Áspera y provocadora, El rey de la torre es una novela incómoda, revulsiva, de lectura complicada para espíritus facilistas. Estas condiciones potencian aun más el final del comentario de Onetti en contratapa: «Sé que al incauto lo esperan el filo de las críticas, la indiferencia y la ansiosa e inevitable acusación de influencias. Pero la única opinión crítica que tiene importancia es la de los lectores. Así lo he comprobado mientras pasan los años. Y lo mismo pasará con esta excelente novela».

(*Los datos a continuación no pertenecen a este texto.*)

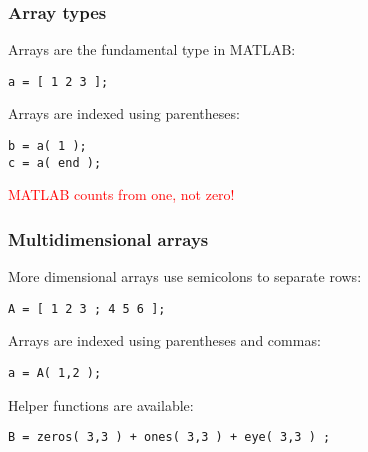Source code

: \documentclass[11pt]{beamer}
\begin{document}
\begin{frame}[fragile]
  \frametitle{Array types}
  \Enlarge

  \begin{enumerate}
  \myitem  Arrays are the fundamental type in MATLAB:
  \end{enumerate}
  \begin{Verbatim}
a = [ 1 2 3 ];
  \end{Verbatim}
  \begin{enumerate}
  \myitem  Arrays are indexed using parentheses:
  \end{enumerate}
  \begin{Verbatim}
b = a( 1 );
c = a( end );
  \end{Verbatim}
  \begin{enumerate}
  \myitem  \textcolor{red}{MATLAB counts from one, not zero!}
  \end{enumerate}
\end{frame}

\begin{frame}[fragile]
  \frametitle{Multidimensional arrays}
  \Enlarge

  \begin{enumerate}
  \myitem  More dimensional arrays use semicolons to separate rows:
  \end{enumerate}
  \begin{Verbatim}
A = [ 1 2 3 ; 4 5 6 ];
  \end{Verbatim}
  \begin{enumerate}
  \myitem  Arrays are indexed using parentheses and commas:
  \end{enumerate}
  \begin{Verbatim}
a = A( 1,2 );
  \end{Verbatim}
  \begin{enumerate}
  \myitem  Helper functions are available:
  \end{enumerate}
  \begin{Verbatim}
B = zeros( 3,3 ) + ones( 3,3 ) + eye( 3,3 ) ;
  \end{Verbatim}
\end{frame}
\end{document}
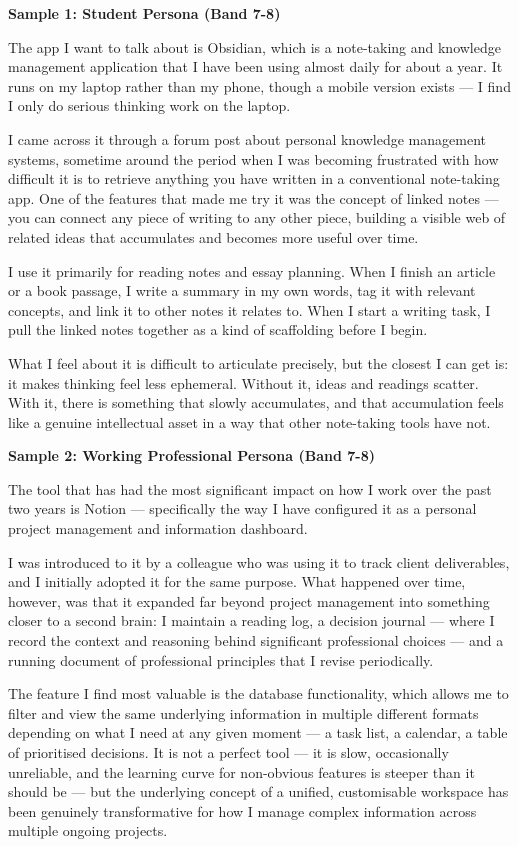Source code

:\begin{ieltsanswer}
\textbf{Sample 1: Student Persona (Band 7-8)}

The app I want to talk about is Obsidian, which is a note-taking and knowledge management application that I have been using almost daily for about a year. It runs on my laptop rather than my phone, though a mobile version exists — I find I only do serious thinking work on the laptop.

I came across it through a forum post about personal knowledge management systems, sometime around the period when I was becoming frustrated with how difficult it is to retrieve anything you have written in a conventional note-taking app. One of the features that made me try it was the concept of linked notes — you can connect any piece of writing to any other piece, building a visible web of related ideas that accumulates and becomes more useful over time.

I use it primarily for reading notes and essay planning. When I finish an article or a book passage, I write a summary in my own words, tag it with relevant concepts, and link it to other notes it relates to. When I start a writing task, I pull the linked notes together as a kind of scaffolding before I begin.

What I feel about it is difficult to articulate precisely, but the closest I can get is: it makes thinking feel less ephemeral. Without it, ideas and readings scatter. With it, there is something that slowly accumulates, and that accumulation feels like a genuine intellectual asset in a way that other note-taking tools have not.

\textbf{Sample 2: Working Professional Persona (Band 7-8)}

The tool that has had the most significant impact on how I work over the past two years is Notion — specifically the way I have configured it as a personal project management and information dashboard.

I was introduced to it by a colleague who was using it to track client deliverables, and I initially adopted it for the same purpose. What happened over time, however, was that it expanded far beyond project management into something closer to a second brain: I maintain a reading log, a decision journal — where I record the context and reasoning behind significant professional choices — and a running document of professional principles that I revise periodically.

The feature I find most valuable is the database functionality, which allows me to filter and view the same underlying information in multiple different formats depending on what I need at any given moment — a task list, a calendar, a table of prioritised decisions. It is not a perfect tool — it is slow, occasionally unreliable, and the learning curve for non-obvious features is steeper than it should be — but the underlying concept of a unified, customisable workspace has been genuinely transformative for how I manage complex information across multiple ongoing projects.
\end{ieltsanswer}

Pasen y lean, señoras y señores. Como en botica, hay de todo. Novelas olvidadas, otras premiadas y alguna enfáticamente rescatada por una voz reverencial. Matices al margen, obras y autores confirman sobradamente aquella sentencia de Ezra Pound: «Los buenos escritores son aquellos que conservan la eficiencia del lenguaje. Es decir, lo mantienen preciso, lo mantienen claro».